• [What you should do]:
A line below contains "the number of", and a later one contains "You can define". Repeat both, with every line between them, exactly.

• [Records shown]:

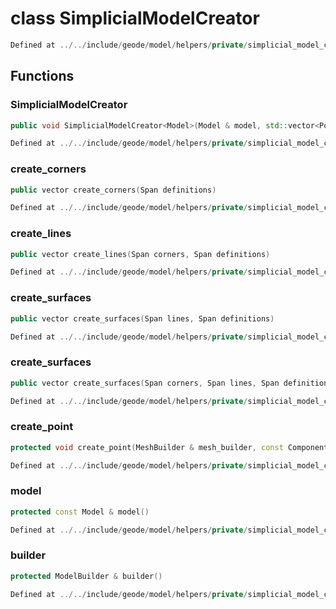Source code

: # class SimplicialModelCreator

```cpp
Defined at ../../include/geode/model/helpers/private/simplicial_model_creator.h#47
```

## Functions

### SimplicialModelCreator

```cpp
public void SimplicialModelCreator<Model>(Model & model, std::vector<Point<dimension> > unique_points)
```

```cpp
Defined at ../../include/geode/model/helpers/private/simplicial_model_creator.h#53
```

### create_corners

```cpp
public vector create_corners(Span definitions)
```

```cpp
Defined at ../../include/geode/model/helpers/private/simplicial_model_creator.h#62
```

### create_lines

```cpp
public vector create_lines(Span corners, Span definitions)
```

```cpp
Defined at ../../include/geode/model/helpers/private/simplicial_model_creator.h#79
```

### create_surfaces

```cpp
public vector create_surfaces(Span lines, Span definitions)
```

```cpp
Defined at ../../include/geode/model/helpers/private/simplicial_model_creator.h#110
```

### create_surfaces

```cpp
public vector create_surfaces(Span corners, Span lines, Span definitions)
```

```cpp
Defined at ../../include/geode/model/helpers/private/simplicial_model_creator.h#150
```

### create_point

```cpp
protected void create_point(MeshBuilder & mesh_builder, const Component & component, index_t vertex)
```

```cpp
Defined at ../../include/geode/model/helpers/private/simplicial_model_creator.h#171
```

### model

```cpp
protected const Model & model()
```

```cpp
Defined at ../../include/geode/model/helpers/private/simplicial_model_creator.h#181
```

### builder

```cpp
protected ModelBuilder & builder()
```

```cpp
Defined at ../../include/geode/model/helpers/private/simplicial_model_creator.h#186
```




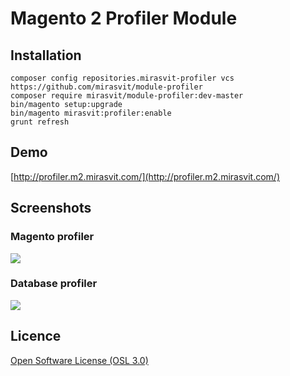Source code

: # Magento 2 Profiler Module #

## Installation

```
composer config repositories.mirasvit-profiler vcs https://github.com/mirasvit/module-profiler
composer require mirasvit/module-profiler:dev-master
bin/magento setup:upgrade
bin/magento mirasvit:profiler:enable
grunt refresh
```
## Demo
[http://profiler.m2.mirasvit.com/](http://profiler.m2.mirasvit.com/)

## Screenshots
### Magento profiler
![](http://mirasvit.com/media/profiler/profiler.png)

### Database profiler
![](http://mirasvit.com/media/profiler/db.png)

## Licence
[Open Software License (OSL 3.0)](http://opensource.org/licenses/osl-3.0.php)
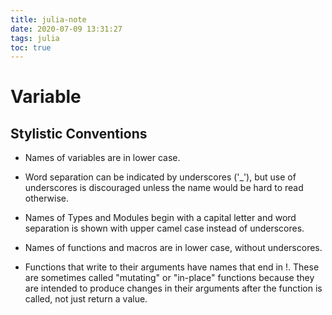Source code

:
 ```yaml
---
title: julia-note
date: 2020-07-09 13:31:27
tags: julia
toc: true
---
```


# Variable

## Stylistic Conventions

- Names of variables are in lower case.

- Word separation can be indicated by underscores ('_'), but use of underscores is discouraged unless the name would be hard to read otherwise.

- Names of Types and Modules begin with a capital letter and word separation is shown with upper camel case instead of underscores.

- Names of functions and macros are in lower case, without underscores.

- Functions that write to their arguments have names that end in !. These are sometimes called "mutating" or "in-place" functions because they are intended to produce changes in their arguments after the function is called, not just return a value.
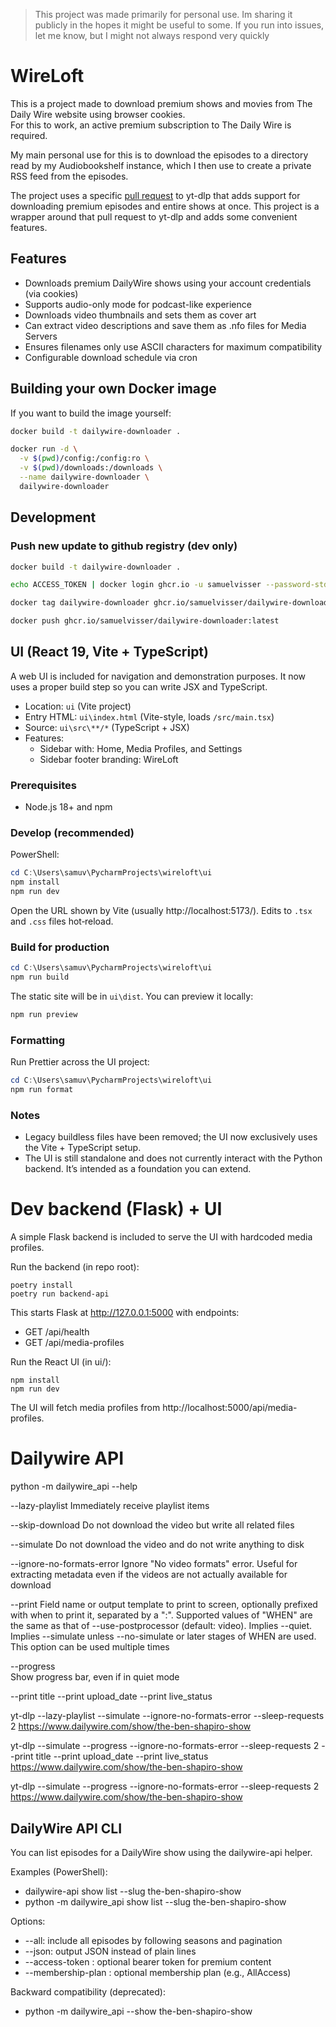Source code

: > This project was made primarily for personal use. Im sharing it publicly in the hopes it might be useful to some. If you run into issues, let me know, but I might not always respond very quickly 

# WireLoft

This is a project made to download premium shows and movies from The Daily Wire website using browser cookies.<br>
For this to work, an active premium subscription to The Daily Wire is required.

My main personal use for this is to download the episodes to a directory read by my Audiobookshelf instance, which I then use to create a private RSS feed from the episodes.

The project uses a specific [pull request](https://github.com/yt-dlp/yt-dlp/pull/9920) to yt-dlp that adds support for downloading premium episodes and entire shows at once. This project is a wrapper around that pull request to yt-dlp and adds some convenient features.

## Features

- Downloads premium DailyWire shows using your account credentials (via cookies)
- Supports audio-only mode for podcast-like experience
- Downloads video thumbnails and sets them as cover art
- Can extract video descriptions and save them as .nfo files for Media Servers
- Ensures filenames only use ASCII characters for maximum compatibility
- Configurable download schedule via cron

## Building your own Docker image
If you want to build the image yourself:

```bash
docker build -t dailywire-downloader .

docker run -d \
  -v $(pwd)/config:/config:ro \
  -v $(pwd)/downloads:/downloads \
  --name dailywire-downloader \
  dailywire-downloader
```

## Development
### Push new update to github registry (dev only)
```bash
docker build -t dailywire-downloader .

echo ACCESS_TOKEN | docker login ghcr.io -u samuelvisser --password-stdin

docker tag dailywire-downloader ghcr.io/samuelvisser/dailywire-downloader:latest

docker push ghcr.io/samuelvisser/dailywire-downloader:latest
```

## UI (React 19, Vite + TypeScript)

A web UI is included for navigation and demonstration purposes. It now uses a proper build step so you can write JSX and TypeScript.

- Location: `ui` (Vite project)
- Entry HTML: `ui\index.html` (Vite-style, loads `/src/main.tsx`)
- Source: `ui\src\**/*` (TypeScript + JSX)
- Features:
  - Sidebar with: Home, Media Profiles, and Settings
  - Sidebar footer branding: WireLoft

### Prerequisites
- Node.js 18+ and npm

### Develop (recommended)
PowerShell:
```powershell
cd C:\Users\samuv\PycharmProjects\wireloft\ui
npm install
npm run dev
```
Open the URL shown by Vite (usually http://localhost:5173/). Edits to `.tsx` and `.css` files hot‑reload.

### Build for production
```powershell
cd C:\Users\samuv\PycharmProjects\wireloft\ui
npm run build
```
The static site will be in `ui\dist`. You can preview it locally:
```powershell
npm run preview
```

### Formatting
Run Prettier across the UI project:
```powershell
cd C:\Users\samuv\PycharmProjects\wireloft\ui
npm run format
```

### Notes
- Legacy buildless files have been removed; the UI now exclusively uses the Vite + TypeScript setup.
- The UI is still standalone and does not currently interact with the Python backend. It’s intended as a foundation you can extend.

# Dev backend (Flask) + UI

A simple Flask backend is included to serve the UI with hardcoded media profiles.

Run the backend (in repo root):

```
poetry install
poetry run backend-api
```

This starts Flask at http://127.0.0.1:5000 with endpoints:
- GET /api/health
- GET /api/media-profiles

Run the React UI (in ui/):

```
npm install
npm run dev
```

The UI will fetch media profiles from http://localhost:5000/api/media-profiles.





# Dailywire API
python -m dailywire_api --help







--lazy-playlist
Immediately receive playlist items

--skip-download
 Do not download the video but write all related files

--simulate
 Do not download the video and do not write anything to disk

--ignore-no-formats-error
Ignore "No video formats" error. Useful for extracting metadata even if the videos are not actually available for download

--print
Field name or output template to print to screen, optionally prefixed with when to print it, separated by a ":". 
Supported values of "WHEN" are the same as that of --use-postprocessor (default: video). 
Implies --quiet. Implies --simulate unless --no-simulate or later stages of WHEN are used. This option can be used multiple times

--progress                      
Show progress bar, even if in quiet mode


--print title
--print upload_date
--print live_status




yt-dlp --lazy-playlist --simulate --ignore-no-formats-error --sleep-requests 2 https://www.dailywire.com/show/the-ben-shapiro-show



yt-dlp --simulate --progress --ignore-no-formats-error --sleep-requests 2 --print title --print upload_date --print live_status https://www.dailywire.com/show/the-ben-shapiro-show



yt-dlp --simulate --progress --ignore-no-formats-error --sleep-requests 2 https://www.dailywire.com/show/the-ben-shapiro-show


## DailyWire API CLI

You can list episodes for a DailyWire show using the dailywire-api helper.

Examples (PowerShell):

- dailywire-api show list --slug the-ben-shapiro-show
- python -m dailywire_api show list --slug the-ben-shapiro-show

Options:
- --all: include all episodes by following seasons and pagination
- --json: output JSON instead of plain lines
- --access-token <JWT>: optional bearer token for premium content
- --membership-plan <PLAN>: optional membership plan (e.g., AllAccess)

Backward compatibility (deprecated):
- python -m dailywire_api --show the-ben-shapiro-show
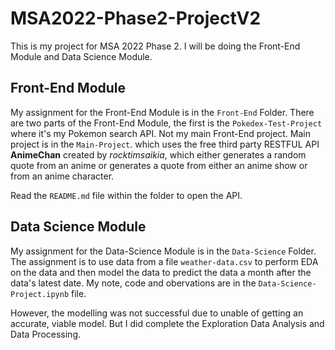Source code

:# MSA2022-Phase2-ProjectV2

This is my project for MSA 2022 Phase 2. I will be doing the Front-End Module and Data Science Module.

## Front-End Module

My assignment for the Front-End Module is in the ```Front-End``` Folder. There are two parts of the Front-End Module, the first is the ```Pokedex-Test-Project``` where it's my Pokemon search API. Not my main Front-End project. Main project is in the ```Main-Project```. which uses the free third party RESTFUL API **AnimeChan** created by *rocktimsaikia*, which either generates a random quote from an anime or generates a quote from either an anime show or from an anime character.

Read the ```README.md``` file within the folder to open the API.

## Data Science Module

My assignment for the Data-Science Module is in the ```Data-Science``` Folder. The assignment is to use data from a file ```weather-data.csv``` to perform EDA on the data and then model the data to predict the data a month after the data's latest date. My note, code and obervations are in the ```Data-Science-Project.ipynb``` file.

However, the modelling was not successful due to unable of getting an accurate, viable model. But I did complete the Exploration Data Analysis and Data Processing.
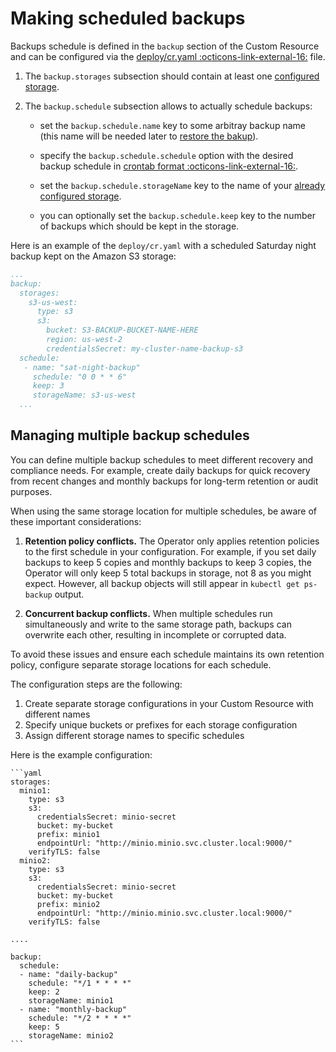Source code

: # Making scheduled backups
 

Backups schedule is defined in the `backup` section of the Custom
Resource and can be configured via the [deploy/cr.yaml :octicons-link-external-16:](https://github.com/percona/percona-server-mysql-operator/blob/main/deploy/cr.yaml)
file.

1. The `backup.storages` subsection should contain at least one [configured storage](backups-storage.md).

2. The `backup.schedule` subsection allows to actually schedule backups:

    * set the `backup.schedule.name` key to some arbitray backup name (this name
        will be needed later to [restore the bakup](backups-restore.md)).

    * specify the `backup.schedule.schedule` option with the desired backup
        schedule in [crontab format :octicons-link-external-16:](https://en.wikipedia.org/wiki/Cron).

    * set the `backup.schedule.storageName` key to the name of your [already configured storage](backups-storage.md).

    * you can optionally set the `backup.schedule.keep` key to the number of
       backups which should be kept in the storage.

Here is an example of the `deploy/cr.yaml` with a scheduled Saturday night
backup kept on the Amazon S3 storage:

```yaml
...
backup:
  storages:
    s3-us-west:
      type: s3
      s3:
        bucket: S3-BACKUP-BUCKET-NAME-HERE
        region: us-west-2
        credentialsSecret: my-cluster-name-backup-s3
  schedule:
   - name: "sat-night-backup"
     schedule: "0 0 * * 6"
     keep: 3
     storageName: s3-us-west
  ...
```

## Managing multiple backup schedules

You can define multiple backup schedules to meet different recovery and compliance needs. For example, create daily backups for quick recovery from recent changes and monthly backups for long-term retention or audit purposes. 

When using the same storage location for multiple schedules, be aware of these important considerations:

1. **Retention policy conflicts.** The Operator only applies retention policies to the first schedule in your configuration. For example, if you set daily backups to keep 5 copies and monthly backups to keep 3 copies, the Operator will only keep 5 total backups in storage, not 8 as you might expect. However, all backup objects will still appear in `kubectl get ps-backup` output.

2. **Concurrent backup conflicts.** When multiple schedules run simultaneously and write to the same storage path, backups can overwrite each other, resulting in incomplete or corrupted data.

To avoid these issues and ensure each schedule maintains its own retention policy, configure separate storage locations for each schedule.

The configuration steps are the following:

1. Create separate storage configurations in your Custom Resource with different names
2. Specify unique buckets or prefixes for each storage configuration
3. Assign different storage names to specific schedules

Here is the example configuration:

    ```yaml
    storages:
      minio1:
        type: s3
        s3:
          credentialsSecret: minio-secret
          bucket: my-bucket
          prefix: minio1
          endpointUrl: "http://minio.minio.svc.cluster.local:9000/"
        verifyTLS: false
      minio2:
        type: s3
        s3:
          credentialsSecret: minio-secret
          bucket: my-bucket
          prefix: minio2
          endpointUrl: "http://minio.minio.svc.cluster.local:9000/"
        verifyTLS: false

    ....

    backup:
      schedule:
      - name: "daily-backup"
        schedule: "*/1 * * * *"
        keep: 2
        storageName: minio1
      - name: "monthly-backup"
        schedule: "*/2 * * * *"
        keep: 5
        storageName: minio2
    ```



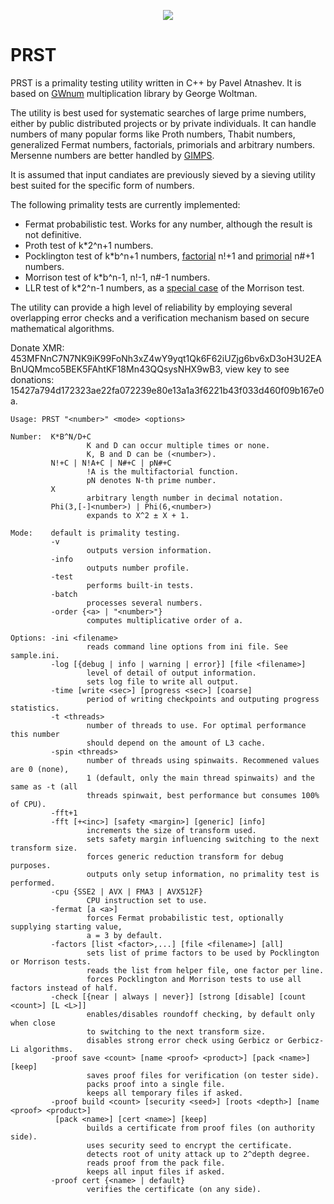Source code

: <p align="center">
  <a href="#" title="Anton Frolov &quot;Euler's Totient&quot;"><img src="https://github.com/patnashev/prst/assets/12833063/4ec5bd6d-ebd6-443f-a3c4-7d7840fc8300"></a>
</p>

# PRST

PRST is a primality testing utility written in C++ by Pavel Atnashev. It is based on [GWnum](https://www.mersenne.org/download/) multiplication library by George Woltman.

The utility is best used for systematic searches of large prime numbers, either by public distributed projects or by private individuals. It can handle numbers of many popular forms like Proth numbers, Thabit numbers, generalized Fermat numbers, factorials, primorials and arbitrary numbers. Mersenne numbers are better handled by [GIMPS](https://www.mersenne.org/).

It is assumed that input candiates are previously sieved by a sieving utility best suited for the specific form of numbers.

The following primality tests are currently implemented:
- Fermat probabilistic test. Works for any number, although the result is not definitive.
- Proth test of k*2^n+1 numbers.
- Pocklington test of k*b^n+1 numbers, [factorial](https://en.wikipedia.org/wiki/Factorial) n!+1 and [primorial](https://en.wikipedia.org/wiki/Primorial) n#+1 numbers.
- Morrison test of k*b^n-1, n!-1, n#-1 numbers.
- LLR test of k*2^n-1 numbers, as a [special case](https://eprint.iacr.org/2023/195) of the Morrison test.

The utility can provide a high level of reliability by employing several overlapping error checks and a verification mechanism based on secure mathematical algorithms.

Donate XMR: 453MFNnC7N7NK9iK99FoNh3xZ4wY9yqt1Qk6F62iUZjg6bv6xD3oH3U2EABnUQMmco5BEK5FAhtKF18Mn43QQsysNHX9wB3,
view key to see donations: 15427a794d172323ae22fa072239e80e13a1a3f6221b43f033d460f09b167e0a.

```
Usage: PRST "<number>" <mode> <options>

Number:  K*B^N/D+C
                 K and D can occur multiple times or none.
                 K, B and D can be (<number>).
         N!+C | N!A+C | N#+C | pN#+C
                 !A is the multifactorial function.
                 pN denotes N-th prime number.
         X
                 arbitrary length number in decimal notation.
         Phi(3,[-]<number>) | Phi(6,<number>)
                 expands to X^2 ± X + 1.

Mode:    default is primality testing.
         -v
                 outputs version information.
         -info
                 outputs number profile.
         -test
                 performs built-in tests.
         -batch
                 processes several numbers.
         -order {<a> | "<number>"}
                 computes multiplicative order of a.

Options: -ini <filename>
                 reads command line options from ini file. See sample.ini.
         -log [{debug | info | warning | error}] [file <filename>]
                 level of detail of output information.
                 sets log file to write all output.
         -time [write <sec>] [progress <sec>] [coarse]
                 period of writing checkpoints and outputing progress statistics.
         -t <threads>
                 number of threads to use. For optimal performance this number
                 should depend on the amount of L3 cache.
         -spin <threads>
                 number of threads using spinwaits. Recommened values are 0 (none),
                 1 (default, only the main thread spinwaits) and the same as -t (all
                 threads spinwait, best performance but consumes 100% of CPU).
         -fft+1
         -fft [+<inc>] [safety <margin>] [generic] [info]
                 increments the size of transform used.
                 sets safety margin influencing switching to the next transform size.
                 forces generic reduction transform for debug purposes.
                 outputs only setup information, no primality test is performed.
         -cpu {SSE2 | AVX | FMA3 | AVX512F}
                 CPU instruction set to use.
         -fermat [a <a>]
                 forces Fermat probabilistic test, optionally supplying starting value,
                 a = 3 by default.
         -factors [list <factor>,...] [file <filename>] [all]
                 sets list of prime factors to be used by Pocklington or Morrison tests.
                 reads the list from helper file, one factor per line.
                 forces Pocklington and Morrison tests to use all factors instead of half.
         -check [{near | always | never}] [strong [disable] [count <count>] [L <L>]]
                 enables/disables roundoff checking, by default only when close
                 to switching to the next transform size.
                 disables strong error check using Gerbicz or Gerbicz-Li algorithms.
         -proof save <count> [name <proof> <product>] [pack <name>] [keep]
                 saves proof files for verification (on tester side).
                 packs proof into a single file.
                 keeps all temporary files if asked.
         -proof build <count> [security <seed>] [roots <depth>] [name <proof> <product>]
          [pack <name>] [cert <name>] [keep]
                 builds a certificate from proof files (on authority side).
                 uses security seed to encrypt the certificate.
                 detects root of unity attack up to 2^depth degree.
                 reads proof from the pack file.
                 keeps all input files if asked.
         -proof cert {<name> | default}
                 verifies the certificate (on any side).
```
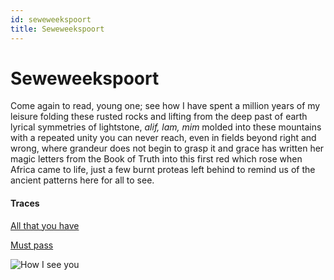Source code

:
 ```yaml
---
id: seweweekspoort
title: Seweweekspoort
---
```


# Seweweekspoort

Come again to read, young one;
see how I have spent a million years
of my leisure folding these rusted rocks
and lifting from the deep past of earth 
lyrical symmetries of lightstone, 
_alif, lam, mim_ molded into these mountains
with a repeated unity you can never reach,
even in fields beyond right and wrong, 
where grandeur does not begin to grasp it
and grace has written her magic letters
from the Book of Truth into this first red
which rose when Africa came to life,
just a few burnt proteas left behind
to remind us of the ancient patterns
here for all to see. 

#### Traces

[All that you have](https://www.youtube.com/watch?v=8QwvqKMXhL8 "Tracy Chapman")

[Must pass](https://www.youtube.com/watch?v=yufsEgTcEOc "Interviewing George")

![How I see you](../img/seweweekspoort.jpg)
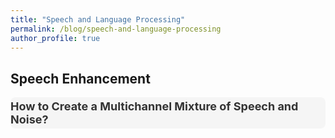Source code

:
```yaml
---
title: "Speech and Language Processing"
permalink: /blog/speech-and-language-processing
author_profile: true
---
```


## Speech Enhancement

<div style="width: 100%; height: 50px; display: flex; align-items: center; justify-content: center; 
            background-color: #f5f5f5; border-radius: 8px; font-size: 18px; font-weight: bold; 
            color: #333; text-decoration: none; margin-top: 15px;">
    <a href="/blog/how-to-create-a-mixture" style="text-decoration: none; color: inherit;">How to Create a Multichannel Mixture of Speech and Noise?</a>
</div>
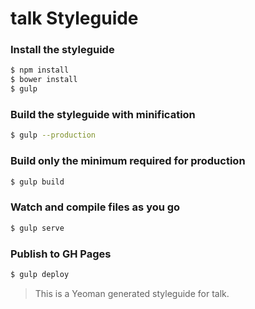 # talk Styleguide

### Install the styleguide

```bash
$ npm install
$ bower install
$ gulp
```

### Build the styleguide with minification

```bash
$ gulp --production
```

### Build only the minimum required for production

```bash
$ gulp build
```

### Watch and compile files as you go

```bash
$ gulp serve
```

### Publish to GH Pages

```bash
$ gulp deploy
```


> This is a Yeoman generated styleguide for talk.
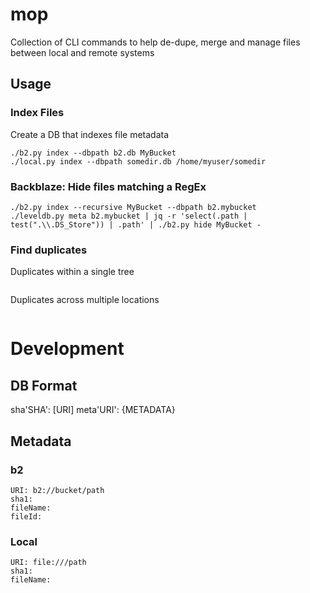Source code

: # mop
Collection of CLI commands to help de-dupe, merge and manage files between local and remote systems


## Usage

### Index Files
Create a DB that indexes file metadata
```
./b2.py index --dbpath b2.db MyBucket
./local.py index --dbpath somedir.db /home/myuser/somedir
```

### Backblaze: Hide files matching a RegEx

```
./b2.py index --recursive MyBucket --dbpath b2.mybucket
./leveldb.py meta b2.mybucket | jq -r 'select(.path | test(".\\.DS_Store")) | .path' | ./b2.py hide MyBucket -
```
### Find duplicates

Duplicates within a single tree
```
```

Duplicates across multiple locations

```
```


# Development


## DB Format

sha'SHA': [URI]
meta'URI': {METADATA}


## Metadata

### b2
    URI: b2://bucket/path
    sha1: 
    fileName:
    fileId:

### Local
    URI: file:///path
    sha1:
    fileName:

• [Finished task]:
    * you can optionally set the `backup.schedule.keep` key to the number of
       backups which should be kept in the storage.

Here is an example of the `deploy/cr.yaml` with a scheduled Saturday night
backup kept on the Amazon S3 storage:

```yaml
...
backup:
  storages:
    s3-us-west:
      type: s3
      s3:
        bucket: S3-BACKUP-BUCKET-NAME-HERE
        region: us-west-2
        credentialsSecret: my-cluster-name-backup-s3
  schedule:
   - name: "sat-night-backup"
     schedule: "0 0 * * 6"
     keep: 3
     storageName: s3-us-west
  ...
```

## Managing multiple backup schedules

You can define multiple backup schedules to meet different recovery and compliance needs. For example, create daily backups for quick recovery from recent changes and monthly backups for long-term retention or audit purposes. 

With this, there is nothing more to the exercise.